From Iceland — Putting The Green In Greenland

Putting The Green In Greenland

Published July 9, 2012

Putting The Green In Greenland

Surely Eiríkur Rauði, Eric the Red, must be one of the more Viking of the Vikings. Banished from Norway for manslaughter in 960, he decided to start over in Iceland, where he lived semi-peacefully for over a decade until suffering a relapse. In the early 980s, the Þing assembly at Þórsnes found him guilty of several killings and exiled him. Having run out of known places in the North Atlantic to move to, there was naught to do but discover new ones.
Eiríkur heard of a place farther west called Gunnbjarnarsker, named after Gunnbjörn who claimed to have seen it.

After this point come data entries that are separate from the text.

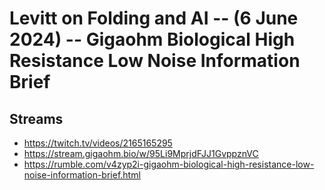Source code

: # Levitt on Folding and AI -- (6 June 2024) -- Gigaohm Biological High Resistance Low Noise Information Brief

## Streams
- https://twitch.tv/videos/2165165295
- https://stream.gigaohm.bio/w/95Li9MprjdFJJ1GvppznVC
- https://rumble.com/v4zyp2i-gigaohm-biological-high-resistance-low-noise-information-brief.html

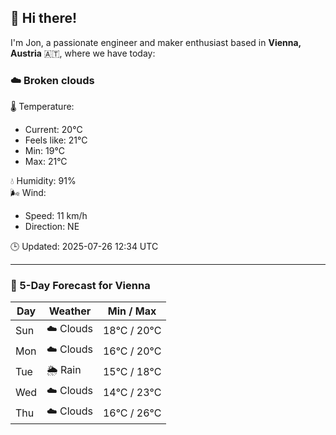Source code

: ## 👋 Hi there!

I'm Jon, a passionate engineer and maker enthusiast based in **Vienna, Austria** 🇦🇹, where we have today:

### ☁️ Broken clouds 

🌡️ Temperature: 
* Current: 20°C
* Feels like: 21°C
* Min: 19°C 
* Max: 21°C  

💧 Humidity: 91%  
🌬️ Wind: 
* Speed: 11 km/h 
* Direction: NE  

🕒 Updated: 2025-07-26 12:34 UTC

---

### 📅 5-Day Forecast for Vienna

| Day | Weather | Min / Max |
|-----|---------|------------|
| Sun | ☁️ Clouds | 18°C / 20°C |
| Mon | ☁️ Clouds | 16°C / 20°C |
| Tue | 🌦️ Rain | 15°C / 18°C |
| Wed | ☁️ Clouds | 14°C / 23°C |
| Thu | ☁️ Clouds | 16°C / 26°C |
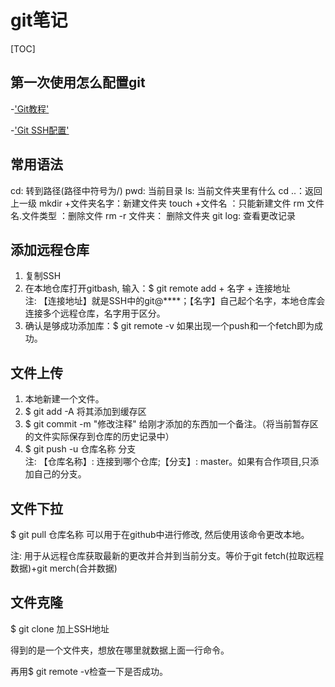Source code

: # git笔记

[TOC]

## 第一次使用怎么配置git

-['Git教程'](https://blog.csdn.net/qq_36667170/article/details/79085301)

-['Git SSH配置'](https://blog.csdn.net/qq_36667170/article/details/79094257)

## 常用语法

cd:  转到路径(路径中符号为/)
pwd: 当前目录
ls: 当前文件夹里有什么
cd ..：返回上一级
mkdir +文件夹名字：新建文件夹
touch +文件名 ：只能新建文件
rm 文件名.文件类型 ：删除文件
rm -r 文件夹： 删除文件夹
git log: 查看更改记录

## 添加远程仓库

1. 复制SSH
2. 在本地仓库打开gitbash, 输入：$ git remote add + 名字 + 连接地址  
注: 【连接地址】就是SSH中的git@****；【名字】自己起个名字，本地仓库会连接多个远程仓库，名字用于区分。
3. 确认是够成功添加库：$ git remote -v
如果出现一个push和一个fetch即为成功。

## 文件上传

1. 本地新建一个文件。
2. $ git add -A 将其添加到缓存区
3. $ git commit -m "修改注释" 给刚才添加的东西加一个备注。（将当前暂存区的文件实际保存到仓库的历史记录中）
4. $ git push -u 仓库名称 分支  
注: 【仓库名称】: 连接到哪个仓库;【分支】: master。如果有合作项目,只添加自己的分支。

## 文件下拉

$ git pull 仓库名称  可以用于在github中进行修改, 然后使用该命令更改本地。

注: 用于从远程仓库获取最新的更改并合并到当前分支。等价于git fetch(拉取远程数据)+git merch(合并数据)

## 文件克隆

$ git clone 加上SSH地址

得到的是一个文件夹，想放在哪里就数据上面一行命令。

再用$ git remote -v检查一下是否成功。
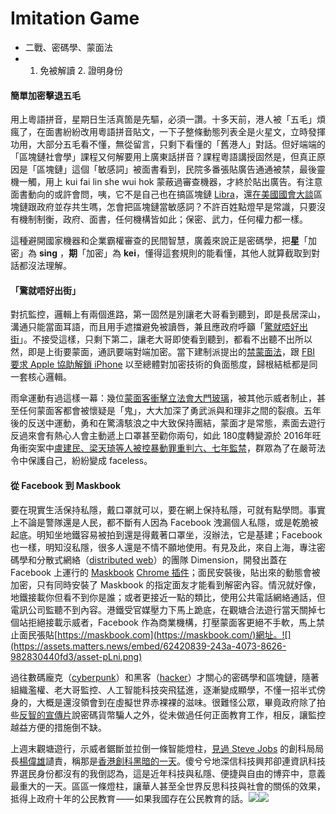 # Imitation Game



* 二戰、密碼學、蒙面法
* 1. 免被解讀 2. 證明身份

#### 簡單加密擊退五毛

用上粵語拼音，星期日生活真箇是先驅，必須一讚。十多天前，港人被「五毛」煩瘋了，在面書紛紛改用粵語拼音貼文，一下子整條動態列表全是火星文，立時發揮功用，大部分五毛看不懂，無從留言，只剩下看懂的「舊港人」對話。但好端端的「區塊鏈社會學」課程又何解要用上廣東話拼音？課程粵語講授固然是，但真正原因是「區塊鏈」這個「敏感詞」被面書看到，民院多番張貼廣告通通被禁，最後靈機一觸，用上 kui fai lin she wui hok 蒙蔽過審查機器，才終於貼出廣告。有注意面書動向的或許會問，咦，它不是自己也在搞區塊鏈 [Libra](https://libra.org/)，還[在美國國會大談](https://techcrunch.com/2019/07/16/libra-in-messenger-whatsapp/)區塊鏈跟政府並存共生嗎，怎會把區塊鏈當敏感詞？不許百姓點燈早是常識，只要沒有機制制衡，政府、面書，任何機構皆如此；保密、武力，任何權力都一樣。

這種避開國家機器和企業霸權審查的民間智慧，廣義來說正是密碼學，把**星**「加密」為 **sing** ，**期**「加密」為 **kei**，懂得這套規則的能看懂，其他人就算截取到對話都沒法理解。

#### 「驚就唔好出街」

對抗監控，邏輯上有兩個進路，第一固然是別讓老大哥看到聽到，即是長居深山，溝通只能當面耳語，而且用手遮擋避免被讀唇，兼且應政府呼籲「[驚就唔好出街](https://www.hk01.com/%E9%96%8B%E7%BD%90/354872/%E5%85%83%E6%9C%97%E9%BB%91%E5%A4%9C-%E9%A9%9A%E5%B0%B1%E5%94%94%E5%A5%BD%E5%87%BA%E8%A1%97-%E9%80%83%E7%8A%AF%E6%A2%9D%E4%BE%8B%E9%A2%A8%E6%9A%B46%E6%9C%88%E8%87%B3%E4%BB%8A10%E5%8F%A5%E8%AA%9E%E9%8C%84)」。不接受這樣，只剩下第二，讓老大哥即使看到聽到，都看不出聽不出所以然，即是上街要蒙面，通訊要端對端加密。當下建制派提出的[禁蒙面法](https://news.mingpao.com/pns/%E8%A6%81%E8%81%9E/article/20190830/s00001/1567102712641/%E6%B0%91%E5%BB%BA%E8%81%AF%E5%B7%A5%E8%81%AF%E6%9C%83%E5%80%A1%E7%AB%8B%E7%A6%81%E8%92%99%E9%9D%A2%E6%B3%95-%E5%BB%BA%E5%88%B6%E6%96%99%E5%80%98%E8%A1%8C%E3%80%8A%E7%B7%8A%E6%80%A5%E6%B3%95%E3%80%8B%E5%B0%87%E5%88%97%E5%85%A5)，跟 [FBI 要求 Apple 協助解鎖 iPhone](https://en.wikipedia.org/wiki/FBI%E2%80%93Apple_encryption_dispute) 以至總體對加密技術的負面態度，歸根結柢都是同一套核心邏輯。

雨傘運動有過這樣一幕：幾位[蒙面客衝擊立法會大門玻璃](https://www.inmediahk.net/node/1028660c)，被其他示威者制止，甚至任何蒙面客都會被懷疑是「鬼」，大大加深了勇武派與和理非之間的裂痕。五年後的反送中運動，勇和在驚濤駭浪之中大致保持團結，蒙面才是常態，素面去遊行反過來會有熱心人會主動遞上口罩甚至勸你兩句，如此 180度轉變源於 2016年旺角衝突案中[盧建民、梁天琦等人被控暴動罪重判六、七年監禁](https://thestandnews.com/politics/%E6%97%BA%E8%A7%92%E9%A8%B7%E4%BA%82%E6%A1%88-%E6%A2%81%E5%A4%A9%E7%90%A6-%E7%9B%A7%E5%BB%BA%E6%B0%91-%E9%BB%83%E5%AE%B6%E9%A7%92%E5%88%A4%E6%B1%BA%E6%9B%B8%E5%85%A8%E6%96%87/)，群眾為了在嚴苛法令中保護自己，紛紛變成 faceless。

#### 從 Facebook 到 Maskbook

要在現實生活保持私隱，戴口罩就可以，要在網上保持私隱，可就有點學問。事實上不論是警隊還是人民，都不斷有人因為 Facebook 洩漏個人私隱，或是乾脆被起底。明知坐地鐵容易被拍到還是得戴著口罩坐，沒辦法，它是基建；Facebook 也一樣，明知沒私隱，很多人還是不情不願地使用。有見及此，來自上海，專注密碼學和分散式網絡（[distributed web](https://www.ctrl.blog/entry/the-dweb.html)）的團隊 Dimension，開發出蓋在 Facebook 上運行的 [Maskbook](https://maskbook.com/) [Chrome 插件](https://chrome.google.com/webstore/detail/maskbook/jkoeaghipilijlahjplgbfiocjhldnap?hl=en)；面民安裝後，貼出來的動態會被加密，只有同時安裝了 Maskbook 的指定面友才能看到解密內容。情況就好像，地鐵接載你但看不到你是誰；或者更接近一點的類比，使用公共電話網絡通話，但電訊公司監聽不到內容。港鐵受官媒壓力下馬上跪底，在觀塘合法遊行當天關掉七個站拒絕接載示威者，Facebook 作為商業機構，打壓蒙面客更絕不手軟，馬上禁止面民張貼[https://maskbook.com](https://maskbook.com/)網址。![](https://assets.matters.news/embed/62420839-243a-4073-8626-982830440fd3/asset-pLni.png)

過往數碼龐克（[cyberpunk](https://en.wikipedia.org/wiki/Cyberpunk)）和黑客（[hacker](https://en.wikipedia.org/wiki/Hacker)）才關心的密碼學和區塊鏈，隨著組織濫權、老大哥監控、人工智能科技突飛猛進，逐漸變成顯學，不懂一招半式傍身的，大概是還沒領會到在虛擬世界赤裸裸的滋味。很難怪公眾，畢竟政府除了拍些[反智的宣傳片](https://www.youtube.com/watch?v=lIBAfQSnlLE)說密碼貨幣騙人之外，從未做過任何正面教育工作，相反，讓監控越益方便的措施倒不缺。

上週末觀塘遊行，示威者鋸斷並拉倒一條智能燈柱，[見過 Steve Jobs](https://www.youtube.com/watch?v=xI7X5IDjV0o) 的創科局局長[楊偉雄](https://zh-yue.wikipedia.org/wiki/%E6%A5%8A%E5%81%89%E9%9B%84)讉責，稱那是[香港創科黑暗的一天](https://lihkg.com/thread/1507985/page/1)。傻兮兮地深信科技興邦卻連資訊科技界選民身份都沒有的我倒認為，這是近年科技與私隱、便捷與自由的博弈中，意義最重大的一天。區區一條燈柱，讓華人甚至全世界反思科技與社會的關係的效果，抵得上政府十年的公民教育 —— 如果我國存在公民教育的話。![](https://assets.matters.news/embed/0106a8fe-6ec2-41cc-a922-700ad57deb71/asset-9lpa.png)![](https://assets.matters.news/embed/5c07b084-8280-467a-bc2d-53e4d883c4f3/asset-kCNT.png)

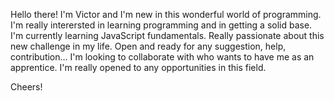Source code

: Hello there! I'm Victor and I'm new in this wonderful world of programming.
I'm really interersted in learning programming and in getting a solid base.
I'm currently learning JavaScript fundamentals. Really passionate about this new challenge in my life. Open and ready for any suggestion, help, contribution...
I'm looking to collaborate with who wants to have me as an apprentice. I'm really opened to any opportunities in this field.

Cheers!


<!---
VictorRobertProgr/VictorRobertProgr is a ✨ special ✨ repository because its `README.md` (this file) appears on your GitHub profile.
You can click the Preview link to take a look at your changes.
--->
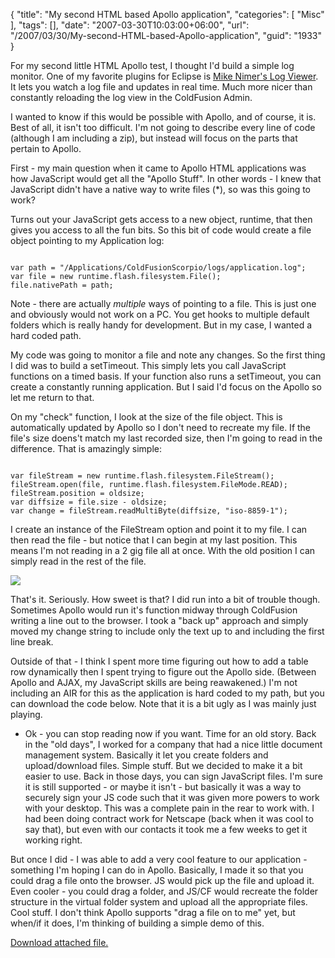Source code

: {
	"title": "My second HTML based Apollo application",
	"categories": [
		"Misc"
	],
	"tags": [],
	"date": "2007-03-30T10:03:00+06:00",
	"url": "/2007/03/30/My-second-HTML-based-Apollo-application",
	"guid": "1933"
}

For my second little HTML Apollo test, I thought I'd build a simple log monitor. One of my favorite plugins for Eclipse is <a href="http://www.mikenimer.com/eclipse/logviewer/index.cfm">Mike Nimer's Log Viewer</a>. It lets you watch a log file and updates in real time. Much more nicer than constantly reloading the log view in the ColdFusion Admin.
<!--more-->
I wanted to know if this would be possible with Apollo, and of course, it is. Best of all, it isn't too difficult. I'm not going to describe every line of code (although I am including a zip), but instead will focus on the parts that pertain to Apollo.

First - my main question when it came to Apollo HTML applications was how JavaScript would get all the "Apollo Stuff". In other words - I knew that JavaScript didn't have a native way to write files (*), so was this going to work?

Turns out your JavaScript gets access to a new object, runtime, that then gives you access to all the fun bits. So this bit of code would create a file object pointing to my Application log:

<code>
var path = "/Applications/ColdFusionScorpio/logs/application.log";
var file = new runtime.flash.filesystem.File();
file.nativePath = path;
</code>

Note - there are actually <i>multiple</i> ways of pointing to a file. This is just one and obviously would not work on a PC. You get hooks to multiple default folders which is really handy for development. But in my case, I wanted a hard coded path.

My code was going to monitor a file and note any changes. So the first thing I did was to build a setTimeout. This simply lets you call JavaScript functions on a timed basis. If your function also runs a setTimeout, you can create a constantly running application. But I said I'd focus on the Apollo so let me return to that. 

On my "check" function, I look at the size of the file object. This is automatically updated by Apollo so I don't need to recreate my file. If the file's size doens't match my last recorded size, then I'm going to read in the difference. That is amazingly simple:

<code>
var fileStream = new runtime.flash.filesystem.FileStream();
fileStream.open(file, runtime.flash.filesystem.FileMode.READ);
fileStream.position = oldsize;
var diffsize = file.size - oldsize;
var change = fileStream.readMultiByte(diffsize, "iso-8859-1");
</code>

I create an instance of the FileStream option and point it to my file. I can then read the file - but notice that I can begin at my last position. This means I'm not reading in a 2 gig file all at once. With the old position I can simply read in the rest of the file.

<img src="http://www.blogcfc.com/images/app2.jpg">

That's it. Seriously. How sweet is that? I did run into a bit of trouble though. Sometimes Apollo would run it's function midway through ColdFusion writing a line out to the browser. I took a "back up" approach and simply moved my change string to include only the text up to and including the first line break. 

Outside of that - I think I spent more time figuring out how to add a table row dynamically then I spent trying to figure out the Apollo side. (Between Apollo and AJAX, my JavaScript skills are being reawakened.) I'm not including an AIR for this as the application is hard coded to my path, but you can download the code below. Note that it is a bit ugly as I was mainly just playing.

* Ok - you can stop reading now if you want. Time for an old story. Back in the "old days", I worked for a company that had a nice little document management system. Basically it let you create folders and upload/download files. Simple stuff. But we decided to make it a bit easier to use. Back in those days, you can sign JavaScript files. I'm sure it is still supported - or maybe it isn't - but basically it was a way to securely sign your JS code such that it was given more powers to work with your desktop. This was a complete pain in the rear to work with. I had been doing contract work for Netscape (back when it was cool to say that), but even with our contacts it took me a few weeks to get it working right.

But once I did - I was able to add a very cool feature to our application - something I'm hoping I can do in Apollo. Basically, I made it so that you could drag a file onto the browser. JS would pick up the file and upload it. Even cooler - you could drag a folder, and JS/CF would recreate the folder structure in the virtual folder system and upload all the appropriate files. Cool stuff. I don't think Apollo supports "drag a file on to me" yet, but when/if it does, I'm thinking of building a simple demo of this.<p><a href='enclosures/D%3A%5Cwebsites%5Cdev%2Ecamdenfamily%2Ecom%5Cenclosures%2FArchive6%2Ezip'>Download attached file.</a></p>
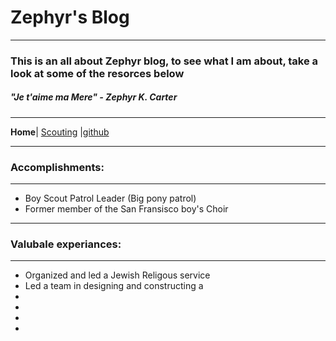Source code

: <h1>Zephyr's Blog</h1>

  <hr>
  
<h3>This is an all about Zephyr blog, to see what I am about, take a look at some of the resorces below</hr>
<h5><i>"Je t'aime ma Mere" - Zephyr K. Carter</i></h5>

  <hr>

**Home**\| <a href="LINK" target="_blank" rel="noopener noreferrer">Scouting</a> \|<a href="LINK" target="_blank" rel="noopener noreferrer">github</a>

  <hr>

<h3>Accomplishments:</h3>

  <hr>

<ul>

<li>Boy Scout Patrol Leader (Big pony patrol)</li>
<li>Former member of the San Fransisco boy's Choir</li>
  
</ul>

  <hr>

<h3>Valubale experiances:</h3>

  <hr>

<ul>

<li>Organized and led a Jewish Religous service</li>
<li>Led a team in designing and constructing a  </li>
<li></li>
<li></li>
<li></li>
<li></li>
  
</ul>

Like many sociopaths, Eiríkur Rauði had a gift for marketing as well as acquisition. He claimed the country but, with little viable farmland, found it hard to convince people to move there. Nothing a little rebranding couldn’t fix.Gunnbjarnarsker was renamed Greenland, and a fleet of 25 longships set sail. Many ships were caught in a storm, got lost or turned back, and only fourteen made it to this latest earthly paradise. Others would follow, and at its peak around 3,000 people of Nordic descent lived in Greenland, divided among roughly 300 farms in two different settlement areas.
Eric the Red loses his religion
Less homicidal than his father, Eiríkur’s son, Leifur, nevertheless had the same knack for exploring. He found his own land still further west, but how could he outdo the old man when it came to branding? What could possibly be better than evoking the lushness of the colour green in order to get people over? Well, wine, of course, and so he decided to call his country Vínland.
    Leifur later brought Christianity to Greenland on behalf of the Norwegian king Ólafur Tryggvason, making an early convert of his mother. Old Eiríkur would have none of this “love thy neighbour” business and stubbornly stuck to his ways. His wife prayed for his soul, and, more drastically, refused to go to bed with a pagan, but all for naught. Leifur also asked Eiríkur to come with him westwards, but when Eiríkur fell off his horse on the way to the ship, Leifur took this as a bad omen and stayed at home. It would take another 500 years before people arrived who combined the missionary zeal of Leifur with the homicidal-ness of Eiríkur, and could claim the new continent as their own.
Are Greenlanders 
green, then?
The Vikings may only have stayed in North America for a couple of winters, but the settlements in Greenland spanned some 500 years. Unlike what the Viking Age equivalent of brochures may have said, the climate was too cold for growing corn, but the south was adequate for grazing cattle and sheep. They also seem to have occasionally sailed to what is now Canada for timber, something that was always in short supply.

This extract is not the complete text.